Enterographa serusiauxii

Scientific classification
- Domain: Eukaryota
- Kingdom: Fungi
- Division: Ascomycota
- Class: Arthoniomycetes
- Order: Arthoniales
- Family: Roccellaceae
- Genus: Enterographa
- Species: E. serusiauxii
- Binomial name: Enterographa serusiauxii Lebreton & Aptroot (2020)

= Enterographa serusiauxii =

- Authority: Lebreton & Aptroot (2020)

Species of lichen

Enterographa serusiauxii is a species of leaf-dwelling lichen in the family Roccellaceae. It is found in Guadeloupe.

==Taxonomy==
The lichen was formally described as a new species in 2020 by Elise Lebreton and André Aptroot. The type specimen was collected in the Littoral de Robin municipality of Trois Rivières, Guadeloupe. Here it was found growing on living leaves of Garcinia humilis in a coastal forest. The species had been found decades ago by Father Casimir Le Gallo, who collected many leaf-dwelling lichens that he sent to the National Museum of Natural History, but it was not published and not documented again until its recollection in 2019. The specific epithet honours Belgian lichenologist Emmanuël Sérusiaux, who the authors noted for his "profound interest in foliicolous lichens and in the lichen flora of Guadeloupe".

==Description==
The lichen has a crustose, pale-cream to off-white thallus that is verrucose (covered with tiny warts). The thallus is up to 0.9 cm in diameter and about 0.1 mm thick. The photobiont partner is a green alga of genus Trentepohlia.

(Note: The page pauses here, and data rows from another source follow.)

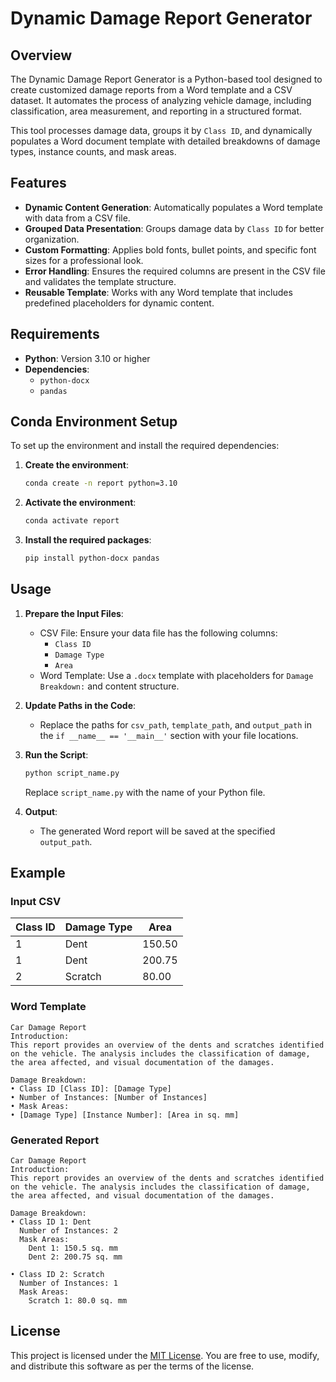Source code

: # Dynamic Damage Report Generator

## Overview

The Dynamic Damage Report Generator is a Python-based tool designed to create customized damage reports from a Word template and a CSV dataset. It automates the process of analyzing vehicle damage, including classification, area measurement, and reporting in a structured format.

This tool processes damage data, groups it by `Class ID`, and dynamically populates a Word document template with detailed breakdowns of damage types, instance counts, and mask areas.

## Features

- **Dynamic Content Generation**: Automatically populates a Word template with data from a CSV file.
- **Grouped Data Presentation**: Groups damage data by `Class ID` for better organization.
- **Custom Formatting**: Applies bold fonts, bullet points, and specific font sizes for a professional look.
- **Error Handling**: Ensures the required columns are present in the CSV file and validates the template structure.
- **Reusable Template**: Works with any Word template that includes predefined placeholders for dynamic content.

## Requirements

- **Python**: Version 3.10 or higher
- **Dependencies**: 
  - `python-docx`
  - `pandas`



## Conda Environment Setup

To set up the environment and install the required dependencies:

1. **Create the environment**:
    ```bash
    conda create -n report python=3.10
    ```
2. **Activate the environment**:
    ```bash
    conda activate report
    ```
3. **Install the required packages**:
    ```bash
    pip install python-docx pandas
    ```

## Usage

1. **Prepare the Input Files**:
   - CSV File: Ensure your data file has the following columns:
     - `Class ID`
     - `Damage Type`
     - `Area`
   - Word Template: Use a `.docx` template with placeholders for `Damage Breakdown:` and content structure.

2. **Update Paths in the Code**:
   - Replace the paths for `csv_path`, `template_path`, and `output_path` in the `if __name__ == '__main__'` section with your file locations.

3. **Run the Script**:
    ```bash
    python script_name.py
    ```
   Replace `script_name.py` with the name of your Python file.

4. **Output**:
   - The generated Word report will be saved at the specified `output_path`.


## Example

### Input CSV
| Class ID | Damage Type | Area      |
|----------|-------------|-----------|
| 1        | Dent        | 150.50    |
| 1        | Dent        | 200.75    |
| 2        | Scratch     | 80.00     |

### Word Template
```
Car Damage Report
Introduction:
This report provides an overview of the dents and scratches identified on the vehicle. The analysis includes the classification of damage, the area affected, and visual documentation of the damages.

Damage Breakdown:
• Class ID [Class ID]: [Damage Type]
• Number of Instances: [Number of Instances]
• Mask Areas:
• [Damage Type] [Instance Number]: [Area in sq. mm]
```

### Generated Report
```
Car Damage Report
Introduction:
This report provides an overview of the dents and scratches identified on the vehicle. The analysis includes the classification of damage, the area affected, and visual documentation of the damages.

Damage Breakdown:
• Class ID 1: Dent
  Number of Instances: 2
  Mask Areas:
    Dent 1: 150.5 sq. mm
    Dent 2: 200.75 sq. mm

• Class ID 2: Scratch
  Number of Instances: 1
  Mask Areas:
    Scratch 1: 80.0 sq. mm
```
## License

This project is licensed under the [MIT License](LICENSE). You are free to use, modify, and distribute this software as per the terms of the license.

The apothecia of the lichen are oval to irregularly slit-shaped, and immersed in the thallus. The ascospores number eight per ascus, and are hyaline, 7 to 9-septate, and typically measure 27–29 by 2.5–3.5 μm. The medulla of Enterographa serusiauxii contains gyrophoric acid, resulting in a positive C+ red chemical spot test.

==Habitat and distribution==
The lichen is known only from Guadeloupe, where it grows on the living leaves of both Garcinia humilis and Calophyllum calaba near the coast.